Montrer une société soudée à travers les générations

Si les enfants sont rarement interviewés, les images télévisées les rendent cependant présents, par exemple à travers les mémoriaux envahis de dessins enfantins. Les journalistes accentuent aussi l’aspect générationnel dans les rassemblements d’hommage, interrogeant notamment les parents « venus en famille ». « On voit comment ces événements nous touchent et nous rassemblent, toutes générations confondues. Les enfants permettent de mettre en évidence une société soudée », commente Claire Sécail.

D'ailleurs, on retrouve cette représentation de l’union nationale à d’autres périodes de conflit. « Dans les moments de tension, on mobilise aussi les enfants à travers les médias. C'est une constante depuis la Première Guerre mondiale, où la presse illustrée pour enfants a été utilisée pour faire participer toutes les catégories de population à l'effort de guerre », rappelle l’historienne Claire Blandin.
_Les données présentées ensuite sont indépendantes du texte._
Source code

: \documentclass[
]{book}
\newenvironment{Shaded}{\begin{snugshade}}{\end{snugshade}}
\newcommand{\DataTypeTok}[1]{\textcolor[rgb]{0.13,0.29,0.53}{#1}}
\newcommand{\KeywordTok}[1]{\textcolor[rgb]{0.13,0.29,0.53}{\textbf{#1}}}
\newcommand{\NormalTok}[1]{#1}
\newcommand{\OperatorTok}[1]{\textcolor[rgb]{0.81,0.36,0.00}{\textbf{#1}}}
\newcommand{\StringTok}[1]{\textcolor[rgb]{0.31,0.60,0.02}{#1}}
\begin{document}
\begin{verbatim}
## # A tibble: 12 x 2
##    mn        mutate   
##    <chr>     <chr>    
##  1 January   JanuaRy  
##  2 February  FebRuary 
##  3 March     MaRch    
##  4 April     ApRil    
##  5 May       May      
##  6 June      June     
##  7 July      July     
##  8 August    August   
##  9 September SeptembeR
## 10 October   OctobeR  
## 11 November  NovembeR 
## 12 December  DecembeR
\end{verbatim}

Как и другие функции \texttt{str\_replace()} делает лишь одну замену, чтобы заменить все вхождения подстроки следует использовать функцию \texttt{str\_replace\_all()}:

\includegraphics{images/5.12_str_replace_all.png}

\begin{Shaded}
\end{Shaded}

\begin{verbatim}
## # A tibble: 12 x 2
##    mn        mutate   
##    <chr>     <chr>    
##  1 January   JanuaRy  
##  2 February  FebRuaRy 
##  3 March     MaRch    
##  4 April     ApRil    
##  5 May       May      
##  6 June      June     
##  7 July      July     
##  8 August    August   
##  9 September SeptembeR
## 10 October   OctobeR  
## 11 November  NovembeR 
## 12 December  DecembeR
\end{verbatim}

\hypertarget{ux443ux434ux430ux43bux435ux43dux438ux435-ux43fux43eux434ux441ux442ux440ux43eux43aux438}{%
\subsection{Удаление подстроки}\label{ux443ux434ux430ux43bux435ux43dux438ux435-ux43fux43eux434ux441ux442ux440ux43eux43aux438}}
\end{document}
Ces moments de crises nationales reflètent aussi un besoin particulier de symboles et de paroles fortes. Ce que résume Claire Sécail : « Le discours politique est identifié comme un discours clivant. Dans ces moments difficiles, le public n’en veut pas et cherche une parole qui unit, qui réconforte. La force de celle des enfants, c’est qu’elle est spontanée, libre, qu’elle formule ce que certains adultes n’arrivent plus à formuler, avec des maladresses aussi, ce qui fait sa fraîcheur. »

    (1)

    L’adolescent a été anonymisé dans un souci de protection de son identité.